**Records for the exercise:**
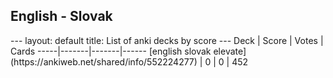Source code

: <h2>English  -  Slovak</h2>
---
layout: default
title: List of anki decks by score
---
Deck | Score | Votes | Cards
-----|-------|-------|------
[english slovak elevate](https://ankiweb.net/shared/info/552224277) | 0 | 0 | 452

**Problem:**
Set the entries down again exactly. Do not include the images.

**Result:**
Source code

: <h2>English  -  Slovak</h2>
---
layout: default
title: List of anki decks by score
---
Deck | Score | Votes | Cards
-----|-------|-------|------
[english slovak elevate](https://ankiweb.net/shared/info/552224277) | 0 | 0 | 452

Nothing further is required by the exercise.